From pointwise convergence we know that for every $0\leq i\leq M$ there is a number $N_{i}$ such that for all $n>N_{i}$ it follows that $\left|f_{n}(x_{i})-f(x_{i})\right|<\frac{\varepsilon}{3}$.
Lets define $N=\max\left\{ N_{0},\ldots,N_{M}\right\} $. All I can conclude for now is that for all $n>N$ and for all $x\in\left[0,1\right]$ there is $0\leq i\leq M$ such that $x\in U_{x_{i}}$ and therefore: $$ \begin{align*} \left|f_{n}(x)-f(x)\right| & \leq\left|f_{n}(x)-f_{n}(x_{i})\right|+\left|f_{n}(x_{i})-f(x_{i})\right|+\left|f(x_{i})-f(x)\right|<\\ & <\left|f_{n}(x)-f_{n}(x_{i})\right|+\frac{2\varepsilon}{3} \end{align*} $$ How can I estimate this $\left|f_{n}(x)-f_{n}(x_{i})\right|$? I know I haven't used the monotony of those $f_{n}$'s yet and it probably has to do something with it. Is this going somewhere?
Choose your points so that $0 = x_0 < x_1 < \dotsc < x_M = 1$. For $x \in \{x_0,x_1,\dotsc, x_M\}$, we have our desired bound.

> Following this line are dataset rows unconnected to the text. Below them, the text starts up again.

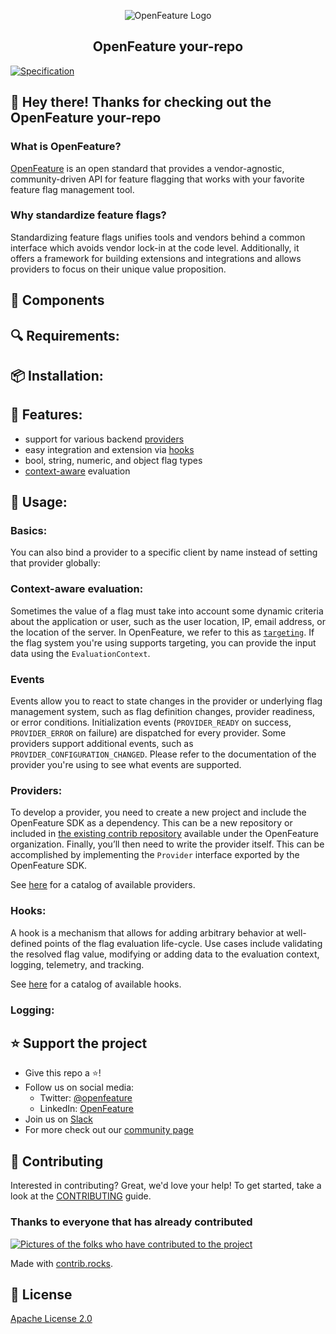 <!-- TODO: This is a template SDK README.md. It might also be useful for other repository types. Update the TODOs with correct examples/documentation. Replace all instances of "your-repo" with the appropriate name -->

<!-- markdownlint-disable MD033 -->
<p align="center">
  <picture>
    <source media="(prefers-color-scheme: dark)" srcset="https://raw.githubusercontent.com/open-feature/community/0e23508c163a6a1ac8c0ced3e4bd78faafe627c7/assets/logo/horizontal/white/openfeature-horizontal-white.svg">
    <source media="(prefers-color-scheme: light)" srcset="https://raw.githubusercontent.com/open-feature/community/0e23508c163a6a1ac8c0ced3e4bd78faafe627c7/assets/logo/horizontal/black/openfeature-horizontal-black.svg">
    <img align="center" alt="OpenFeature Logo">
  </picture>
</p>

<!-- TODO: update title -->
<h2 align="center">OpenFeature your-repo</h2>

<!-- TODO: add relevant badges -->
[![Specification](https://img.shields.io/static/v1?label=Specification&message=v0.6.0&color=yellow)](https://github.com/open-feature/spec/tree/v0.6.0)

## 👋 Hey there! Thanks for checking out the OpenFeature your-repo

### What is OpenFeature?

[OpenFeature][openfeature-website] is an open standard that provides a vendor-agnostic, community-driven API for feature flagging that works with your favorite feature flag management tool.

### Why standardize feature flags?

Standardizing feature flags unifies tools and vendors behind a common interface which avoids vendor lock-in at the code level. Additionally, it offers a framework for building extensions and integrations and allows providers to focus on their unique value proposition.

## 🔧 Components 

<!-- TODO: if this is a monorepo, link to the submodule README files here and include the requirements, installation, features, and usage there. Otherwise, exclude this section -->

## 🔍 Requirements:

<!-- TODO: required runtime, etc -->

## 📦 Installation:

<!-- TODO: installation instructions -->

## 🌟 Features:

- support for various backend [providers](https://openfeature.dev/docs/reference/concepts/provider)
- easy integration and extension via [hooks](https://openfeature.dev/docs/reference/concepts/hooks)
- bool, string, numeric, and object flag types
- [context-aware](https://openfeature.dev/docs/reference/concepts/evaluation-context) evaluation

## 🚀 Usage:

### Basics:

<!-- TODO: code examples featuring setting a provider, getting a client, waiting for PROVIDER_READY, and doing an evaluation -->

You can also bind a provider to a specific client by name instead of setting that provider globally:

<!-- TODO: example of named client binding -->

### Context-aware evaluation:

Sometimes the value of a flag must take into account some dynamic criteria about the application or user, such as the user location, IP, email address, or the location of the server.
In OpenFeature, we refer to this as [`targeting`](https://openfeature.dev/specification/glossary#targeting).
If the flag system you're using supports targeting, you can provide the input data using the `EvaluationContext`.

<!-- TODO: code examples using context and different levels -->

### Events

Events allow you to react to state changes in the provider or underlying flag management system, such as flag definition changes, provider readiness, or error conditions.
Initialization events (`PROVIDER_READY` on success, `PROVIDER_ERROR` on failure) are dispatched for every provider.
Some providers support additional events, such as `PROVIDER_CONFIGURATION_CHANGED`.
Please refer to the documentation of the provider you're using to see what events are supported.

<!-- TODO: code example of a PROVIDER_CONFIGURATION_CHANGED event for the client and the API -->

### Providers:

To develop a provider, you need to create a new project and include the OpenFeature SDK as a dependency. This can be a new repository or included in [the existing contrib repository](https://github.com/open-feature/java-sdk-contrib) available under the OpenFeature organization. Finally, you’ll then need to write the provider itself. This can be accomplished by implementing the `Provider` interface exported by the OpenFeature SDK.

<!-- TODO: code example implementing a provider -->

<!-- TODO: update with the technology in question -->
See [here](https://openfeature.dev/ecosystem) for a catalog of available providers.

### Hooks:

A hook is a mechanism that allows for adding arbitrary behavior at well-defined points of the flag evaluation life-cycle. Use cases include validating the resolved flag value, modifying or adding data to the evaluation context, logging, telemetry, and tracking.

<!-- TODO: code example of a hook -->

<!-- TODO: update with the technology in question -->
See [here](https://openfeature.dev/ecosystem) for a catalog of available hooks.

### Logging:

<!-- TODO: talk about logging config -->

## ⭐️ Support the project

- Give this repo a ⭐️!
- Follow us on social media:
  - Twitter: [@openfeature](https://twitter.com/openfeature)
  - LinkedIn: [OpenFeature](https://www.linkedin.com/company/openfeature/)
- Join us on [Slack](https://cloud-native.slack.com/archives/C0344AANLA1)
- For more check out our [community page](https://openfeature.dev/community/)

## 🤝 Contributing

Interested in contributing? Great, we'd love your help! To get started, take a look at the [CONTRIBUTING](CONTRIBUTING.md) guide.

### Thanks to everyone that has already contributed

<!-- TODO: update with correct repo -->
<a href="https://github.com/open-feature/your-repo/graphs/contributors">
  <img src="https://contrib.rocks/image?repo=open-feature/your-repo" alt="Pictures of the folks who have contributed to the project" />
</a>

Made with [contrib.rocks](https://contrib.rocks).

## 📜 License

[Apache License 2.0](LICENSE)

<!-- TODO: add FOSSA widget -->

[openfeature-website]: https://openfeature.dev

For all other $x$, there is a unique $i$ such that $x_i < x < x_{i+1}$. By the monotonicity of the $f_n$, and the choice of $N$, we have
$$f(x_i) - \frac{\varepsilon}{3} < f_n(x_i) \leqslant f_n(x) \leqslant f_n(x_{i+1}) < f(x_{i+1}) + \frac{\varepsilon}{3}.\tag{1}$$
Using your start, it follows that
$$\lvert f_n(x) - f_n(x_j)\rvert < f(x_{i+1}) + \frac{\varepsilon}{3} - \biggl(f(x_i) - \frac{\varepsilon}{3}\biggr) = f(x_{i+1}) - f(x_i) + \frac{2\varepsilon}{3} < \frac{4\varepsilon}{3}$$
for $j = i$ of $j = i+1$, and thus we obtain $\lvert f_n(x) - f(x)\rvert < 2\varepsilon$ for all $x$ and $n \geqslant N$.
A different argument directly bounding $f_n(x) - f(x)$ shows that for the given $N$ we have $\lvert f_n(x) - f(x)\rvert < \varepsilon$:
As the pointwise limit of monotonic functions, $f$ is monotonic, so
$$f(x_i) \leqslant f(x) \leqslant f(x_{i+1}).\tag{2}$$
Subtracting $(2)$ from $(1)$, we obtain
$$f(x_i) - f(x_{i+1}) - \frac{\varepsilon}{3} < f_n(x) - f(x) < f(x_{i+1}) - f(x_i) + \frac{\varepsilon}{3}.\tag{3}$$
Since $U_{x_i} \cap U_{x_{i+1}} \neq \varnothing$, it follows that
$$0 \leqslant f(x_{i+1}) - f(x_i) < \frac{2\varepsilon}{3},$$
and hence
$$\lvert f_n(x_i) - f_n(x)\rvert < \frac{2\varepsilon}{3} + \frac{\varepsilon}{3} = \varepsilon.$$